So... 2**100 is ~ 10**30. If the computer can try one combination in (just for the sake of argument) ~3 micro-secs, it can try ~ 10**13 combinations per annum. So a result may be expected in 10**17 years. Perhaps we should spend more on the hardware ?

Actually, it's not as bad as 2**n. 2**n - 1 is the number of different combinations of n things. However, we have two partitions, A & B, and there is some symmetry, which reduces the number of combinations.

Consider: there are n possible partition A's containing 1 number -- but this is the same arrangement as the n possible partition A's containing n-1 numbers (but with A & B exchanged). So we don't count both of A with 1 number and A with n-1 numbers, and we don't count both A with 2 numbers and A with n-2 numbers, and so on.

The effect of this is to halve the number of possible arrangements[1].

Also: we can discount the 1 possible partition A with all the numbers in it.

Phew. We only have wait half the time we expected. There, that's made a difference :-)

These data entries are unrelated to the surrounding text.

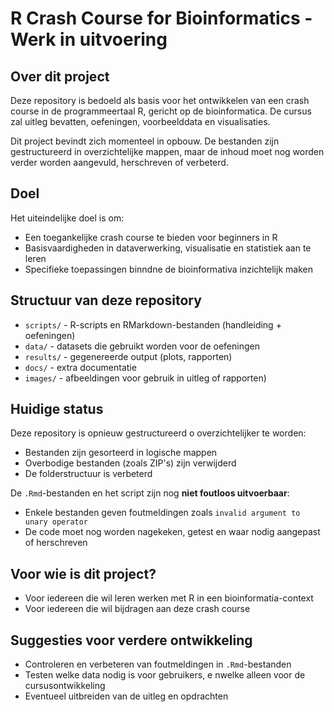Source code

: # R Crash Course for Bioinformatics - Werk in uitvoering

## Over dit project

Deze repository is bedoeld als basis voor het ontwikkelen van een crash course in de programmeertaal R, gericht op de bioinformatica. De cursus zal uitleg bevatten, oefeningen, voorbeelddata en visualisaties.

Dit project bevindt zich momenteel in opbouw. De bestanden zijn gestructureerd in overzichtelijke mappen, maar de inhoud moet nog worden verder worden aangevuld, herschreven of verbeterd.

## Doel

Het uiteindelijke doel is om:
- Een toegankelijke crash course te bieden voor beginners in R
- Basisvaardigheden in dataverwerking, visualisatie en statistiek aan te leren
- Specifieke toepassingen binndne de bioinformativa inzichtelijk maken

## Structuur van deze repository
- `scripts/` - R-scripts en RMarkdown-bestanden (handleiding + oefeningen)
- `data/` - datasets die gebruikt worden voor de oefeningen
- `results/` - gegenereerde output (plots, rapporten)
- `docs/` - extra documentatie
- `images/` - afbeeldingen voor gebruik in uitleg of rapporten)

## Huidige status

Deze repository is opnieuw gestructureerd o overzichtelijker te worden:
- Bestanden zijn gesorteerd in logische mappen
- Overbodige bestanden (zoals ZIP's) zijn verwijderd
- De folderstructuur is verbeterd

De `.Rmd`-bestanden en het script zijn nog **niet foutloos uitvoerbaar**:
- Enkele bestanden geven foutmeldingen zoals `invalid argument to unary operator`
- De code moet nog worden nagekeken, getest en waar nodig aangepast of herschreven 


## Voor wie is dit project?

- Voor iedereen die wil leren werken met R in een bioinformatia-context
- Voor iedereen die wil bijdragen aan deze crash course

## Suggesties voor verdere ontwikkeling

- Controleren en verbeteren van foutmeldingen in `.Rmd`-bestanden
- Testen welke data nodig is voor gebruikers, e nwelke alleen voor de cursusontwikkeling
- Eventueel uitbreiden van de uitleg en opdrachten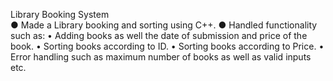 Library Booking System 	
●	Made a Library booking and sorting using C++.
●	Handled functionality such as:
•	Adding books as well the date of submission and price of the book.
•	Sorting books according to ID.
•	Sorting books according to Price.
•	Error handling such as maximum number of books as well as valid inputs etc.
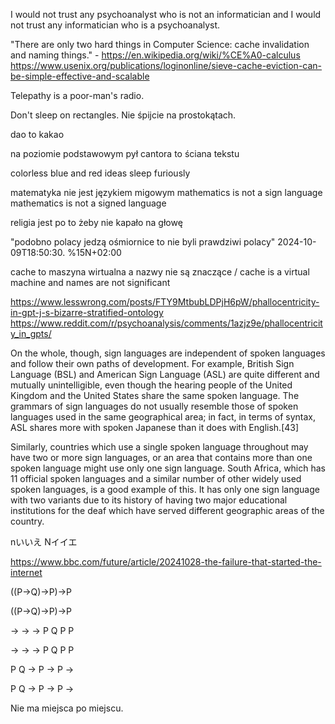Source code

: I would not trust any psychoanalyst who is not an informatician and I would not trust any informatician who is a psychoanalyst.

"There are only two hard things in Computer Science: cache invalidation and naming things." - https://en.wikipedia.org/wiki/%CE%A0-calculus https://www.usenix.org/publications/loginonline/sieve-cache-eviction-can-be-simple-effective-and-scalable

Telepathy is a poor-man's radio.

Don't sleep on rectangles. Nie śpijcie na prostokątach.

dao to kakao

na poziomie podstawowym pył cantora to ściana tekstu

colorless blue and red ideas sleep furiously

matematyka nie jest językiem migowym  mathematics is not a sign language  mathematics is not a signed language

religia jest po to żeby nie kapało na głowę

"podobno polacy jedzą ośmiornice	to nie byli prawdziwi polacy"	2024-10-09T18:50:30.           %15N+02:00

cache to maszyna wirtualna a nazwy nie są znaczące / cache is a virtual machine and names are not significant

https://www.lesswrong.com/posts/FTY9MtbubLDPjH6pW/phallocentricity-in-gpt-j-s-bizarre-stratified-ontology  https://www.reddit.com/r/psychoanalysis/comments/1azjz9e/phallocentricity_in_gpts/


On the whole, though, sign languages are independent of spoken languages and follow their own paths of development. For example, British Sign Language (BSL) and American Sign Language (ASL) are quite different and mutually unintelligible, even though the hearing people of the United Kingdom and the United States share the same spoken language. The grammars of sign languages do not usually resemble those of spoken languages used in the same geographical area; in fact, in terms of syntax, ASL shares more with spoken Japanese than it does with English.[43]

Similarly, countries which use a single spoken language throughout may have two or more sign languages, or an area that contains more than one spoken language might use only one sign language. South Africa, which has 11 official spoken languages and a similar number of other widely used spoken languages, is a good example of this. It has only one sign language with two variants due to its history of having two major educational institutions for the deaf which have served different geographic areas of the country.

nいいえ Nイイエ


https://www.bbc.com/future/article/20241028-the-failure-that-started-the-internet



((P->Q)->P)->P

((P→Q)→P)→P

-> -> -> P Q P P

→ → → P Q P P

P Q -> P -> P ->

P Q → P → P →

Nie ma miejsca po miejscu.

Mind you, we're not taking into account the doubling of processor speed every 18 months or so. Which makes this sort of problem a kind of inverted Xeno's paradox. Let me see, if in 18 months I can buy a machine that will do twice as much work as the one I have: in 36 months time I can have done the same amount of work by waiting 18 months, and starting then with the faster machine. Also, that machine will be cheaper than one I can buy now ! Of course, in 36 months time I will be able to buy an even cheaper machine which is four times as fast. For maximum efficiency, it is clear: I should do nothing, indefinitely !

[1] If n is odd, the number of distinct partitions is exactly 2**(n-1) - 1.
If n is even it's a bit trickier to work out, you have to add (1/2) * (n!/(2*(n/2)!) to that.